→ **DATA RECORDS**:

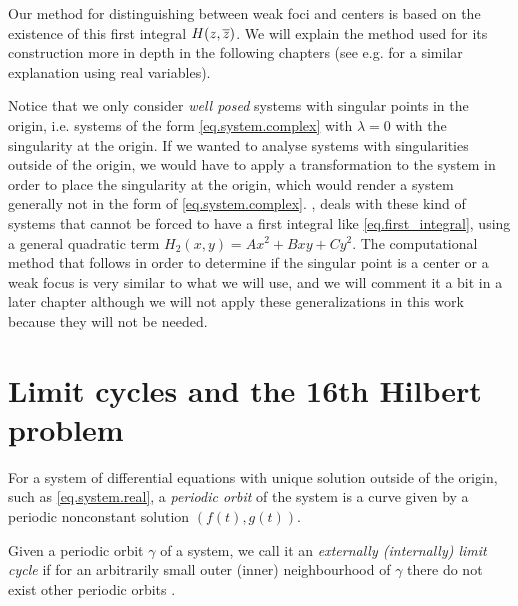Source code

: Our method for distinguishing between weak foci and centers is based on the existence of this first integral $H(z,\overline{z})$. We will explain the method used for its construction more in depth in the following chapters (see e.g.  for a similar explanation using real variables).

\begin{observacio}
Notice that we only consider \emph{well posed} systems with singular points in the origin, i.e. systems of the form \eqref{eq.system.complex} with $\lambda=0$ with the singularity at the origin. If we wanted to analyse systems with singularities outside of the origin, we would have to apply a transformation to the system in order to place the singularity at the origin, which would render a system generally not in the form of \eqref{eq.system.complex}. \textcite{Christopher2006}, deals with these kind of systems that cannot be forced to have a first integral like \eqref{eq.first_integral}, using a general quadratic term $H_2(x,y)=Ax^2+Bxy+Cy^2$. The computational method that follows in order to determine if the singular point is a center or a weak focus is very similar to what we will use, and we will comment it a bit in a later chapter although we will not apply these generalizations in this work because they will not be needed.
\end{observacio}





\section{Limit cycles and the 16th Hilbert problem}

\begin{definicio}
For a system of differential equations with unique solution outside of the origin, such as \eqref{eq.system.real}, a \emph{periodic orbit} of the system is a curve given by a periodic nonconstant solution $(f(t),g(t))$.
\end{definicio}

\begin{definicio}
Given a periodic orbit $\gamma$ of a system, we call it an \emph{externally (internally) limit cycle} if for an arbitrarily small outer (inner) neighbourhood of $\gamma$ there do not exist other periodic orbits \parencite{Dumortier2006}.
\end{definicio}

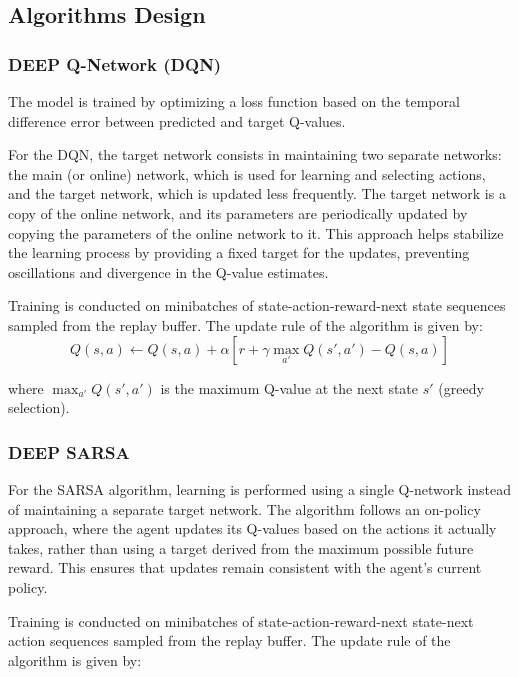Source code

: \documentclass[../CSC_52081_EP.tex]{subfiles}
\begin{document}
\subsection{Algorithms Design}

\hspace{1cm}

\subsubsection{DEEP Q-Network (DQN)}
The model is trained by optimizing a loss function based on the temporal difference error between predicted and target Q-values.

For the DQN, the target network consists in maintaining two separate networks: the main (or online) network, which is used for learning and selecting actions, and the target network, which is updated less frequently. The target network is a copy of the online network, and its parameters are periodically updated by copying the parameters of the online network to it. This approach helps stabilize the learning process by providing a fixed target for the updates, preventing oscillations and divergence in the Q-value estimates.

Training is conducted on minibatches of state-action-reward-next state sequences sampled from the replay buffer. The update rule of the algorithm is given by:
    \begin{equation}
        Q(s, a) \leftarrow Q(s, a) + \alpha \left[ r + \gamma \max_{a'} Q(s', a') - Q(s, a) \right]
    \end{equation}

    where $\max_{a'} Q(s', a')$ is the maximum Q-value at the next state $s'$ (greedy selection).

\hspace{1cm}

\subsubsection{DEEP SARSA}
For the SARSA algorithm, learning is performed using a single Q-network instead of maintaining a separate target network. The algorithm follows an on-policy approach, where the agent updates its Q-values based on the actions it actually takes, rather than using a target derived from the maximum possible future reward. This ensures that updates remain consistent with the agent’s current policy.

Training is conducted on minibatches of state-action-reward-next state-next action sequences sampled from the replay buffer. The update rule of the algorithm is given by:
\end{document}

→ **EXERCISE GOAL**: While skipping the pictures, transcribe the data above from the line showing "Given a periodic" through the line showing "The model is", exactly and with both ends.

→ **COMPLETED TASK**:
Given a periodic orbit $\gamma$ of a system, we call it an \emph{externally (internally) limit cycle} if for an arbitrarily small outer (inner) neighbourhood of $\gamma$ there do not exist other periodic orbits \parencite{Dumortier2006}.
\end{definicio}

Source code

: \documentclass[../CSC_52081_EP.tex]{subfiles}
\begin{document}
\subsection{Algorithms Design}

\hspace{1cm}

\subsubsection{DEEP Q-Network (DQN)}
The model is trained by optimizing a loss function based on the temporal difference error between predicted and target Q-values.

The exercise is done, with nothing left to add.